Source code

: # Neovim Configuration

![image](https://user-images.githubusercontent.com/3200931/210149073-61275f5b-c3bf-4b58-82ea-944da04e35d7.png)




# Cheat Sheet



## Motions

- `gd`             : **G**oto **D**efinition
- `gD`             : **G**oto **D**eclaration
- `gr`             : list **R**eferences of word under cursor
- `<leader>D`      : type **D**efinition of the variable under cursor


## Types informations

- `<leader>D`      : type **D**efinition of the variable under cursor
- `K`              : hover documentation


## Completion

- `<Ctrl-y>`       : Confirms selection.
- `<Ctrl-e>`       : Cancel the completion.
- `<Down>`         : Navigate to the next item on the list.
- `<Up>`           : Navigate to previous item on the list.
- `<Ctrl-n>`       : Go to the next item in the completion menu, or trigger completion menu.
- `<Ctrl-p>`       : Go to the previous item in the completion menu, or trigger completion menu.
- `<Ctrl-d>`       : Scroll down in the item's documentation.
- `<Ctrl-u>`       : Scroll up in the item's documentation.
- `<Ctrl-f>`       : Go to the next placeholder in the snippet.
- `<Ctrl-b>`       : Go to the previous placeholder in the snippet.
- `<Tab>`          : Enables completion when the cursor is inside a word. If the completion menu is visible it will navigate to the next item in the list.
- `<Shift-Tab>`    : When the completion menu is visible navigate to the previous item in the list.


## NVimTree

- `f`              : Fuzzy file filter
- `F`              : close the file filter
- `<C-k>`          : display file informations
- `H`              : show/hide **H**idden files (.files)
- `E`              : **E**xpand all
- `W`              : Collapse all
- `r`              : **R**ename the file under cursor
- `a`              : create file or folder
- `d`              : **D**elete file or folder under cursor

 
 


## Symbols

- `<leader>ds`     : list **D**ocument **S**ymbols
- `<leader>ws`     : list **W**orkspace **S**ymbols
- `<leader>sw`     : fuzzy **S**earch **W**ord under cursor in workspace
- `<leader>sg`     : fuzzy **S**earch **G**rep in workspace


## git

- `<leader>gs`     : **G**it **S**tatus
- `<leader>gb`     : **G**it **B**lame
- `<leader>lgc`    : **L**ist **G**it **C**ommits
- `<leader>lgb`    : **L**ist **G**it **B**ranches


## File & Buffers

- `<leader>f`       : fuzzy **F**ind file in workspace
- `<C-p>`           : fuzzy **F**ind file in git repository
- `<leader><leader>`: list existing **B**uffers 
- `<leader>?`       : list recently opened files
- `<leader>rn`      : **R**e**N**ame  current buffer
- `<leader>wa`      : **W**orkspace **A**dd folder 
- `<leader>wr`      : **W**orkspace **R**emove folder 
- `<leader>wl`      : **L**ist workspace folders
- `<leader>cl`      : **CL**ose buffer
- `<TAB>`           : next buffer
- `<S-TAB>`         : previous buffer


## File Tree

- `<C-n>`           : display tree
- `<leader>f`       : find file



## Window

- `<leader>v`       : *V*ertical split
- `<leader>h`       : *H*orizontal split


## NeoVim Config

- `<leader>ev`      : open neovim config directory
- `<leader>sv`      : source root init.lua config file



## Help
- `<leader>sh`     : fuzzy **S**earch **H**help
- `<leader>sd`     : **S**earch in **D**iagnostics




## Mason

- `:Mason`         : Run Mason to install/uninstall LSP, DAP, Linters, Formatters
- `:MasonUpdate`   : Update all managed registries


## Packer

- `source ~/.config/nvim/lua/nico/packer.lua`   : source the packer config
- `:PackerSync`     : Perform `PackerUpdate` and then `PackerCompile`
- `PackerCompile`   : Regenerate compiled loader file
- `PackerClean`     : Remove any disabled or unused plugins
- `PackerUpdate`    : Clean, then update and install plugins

• _Task details_: Go through the data above and transcribe every entry exactly.

• _Written solution_:
Source code

: # Neovim Configuration

![image](https://user-images.githubusercontent.com/3200931/210149073-61275f5b-c3bf-4b58-82ea-944da04e35d7.png)




# Cheat Sheet



## Motions

- `gd`             : **G**oto **D**efinition
- `gD`             : **G**oto **D**eclaration
- `gr`             : list **R**eferences of word under cursor
- `<leader>D`      : type **D**efinition of the variable under cursor


## Types informations

- `<leader>D`      : type **D**efinition of the variable under cursor
- `K`              : hover documentation


## Completion

- `<Ctrl-y>`       : Confirms selection.
- `<Ctrl-e>`       : Cancel the completion.
- `<Down>`         : Navigate to the next item on the list.
- `<Up>`           : Navigate to previous item on the list.
- `<Ctrl-n>`       : Go to the next item in the completion menu, or trigger completion menu.
- `<Ctrl-p>`       : Go to the previous item in the completion menu, or trigger completion menu.
- `<Ctrl-d>`       : Scroll down in the item's documentation.
- `<Ctrl-u>`       : Scroll up in the item's documentation.
- `<Ctrl-f>`       : Go to the next placeholder in the snippet.
- `<Ctrl-b>`       : Go to the previous placeholder in the snippet.
- `<Tab>`          : Enables completion when the cursor is inside a word. If the completion menu is visible it will navigate to the next item in the list.
- `<Shift-Tab>`    : When the completion menu is visible navigate to the previous item in the list.


## NVimTree

- `f`              : Fuzzy file filter
- `F`              : close the file filter
- `<C-k>`          : display file informations
- `H`              : show/hide **H**idden files (.files)
- `E`              : **E**xpand all
- `W`              : Collapse all
- `r`              : **R**ename the file under cursor
- `a`              : create file or folder
- `d`              : **D**elete file or folder under cursor

 
 


## Symbols

- `<leader>ds`     : list **D**ocument **S**ymbols
- `<leader>ws`     : list **W**orkspace **S**ymbols
- `<leader>sw`     : fuzzy **S**earch **W**ord under cursor in workspace
- `<leader>sg`     : fuzzy **S**earch **G**rep in workspace


## git

- `<leader>gs`     : **G**it **S**tatus
- `<leader>gb`     : **G**it **B**lame
- `<leader>lgc`    : **L**ist **G**it **C**ommits
- `<leader>lgb`    : **L**ist **G**it **B**ranches


## File & Buffers

- `<leader>f`       : fuzzy **F**ind file in workspace
- `<C-p>`           : fuzzy **F**ind file in git repository
- `<leader><leader>`: list existing **B**uffers 
- `<leader>?`       : list recently opened files
- `<leader>rn`      : **R**e**N**ame  current buffer
- `<leader>wa`      : **W**orkspace **A**dd folder 
- `<leader>wr`      : **W**orkspace **R**emove folder 
- `<leader>wl`      : **L**ist workspace folders
- `<leader>cl`      : **CL**ose buffer
- `<TAB>`           : next buffer
- `<S-TAB>`         : previous buffer


## File Tree

- `<C-n>`           : display tree
- `<leader>f`       : find file



## Window

- `<leader>v`       : *V*ertical split
- `<leader>h`       : *H*orizontal split


## NeoVim Config

- `<leader>ev`      : open neovim config directory
- `<leader>sv`      : source root init.lua config file



## Help
- `<leader>sh`     : fuzzy **S**earch **H**help
- `<leader>sd`     : **S**earch in **D**iagnostics




## Mason

- `:Mason`         : Run Mason to install/uninstall LSP, DAP, Linters, Formatters
- `:MasonUpdate`   : Update all managed registries


## Packer

- `source ~/.config/nvim/lua/nico/packer.lua`   : source the packer config
- `:PackerSync`     : Perform `PackerUpdate` and then `PackerCompile`
- `PackerCompile`   : Regenerate compiled loader file
- `PackerClean`     : Remove any disabled or unused plugins
- `PackerUpdate`    : Clean, then update and install plugins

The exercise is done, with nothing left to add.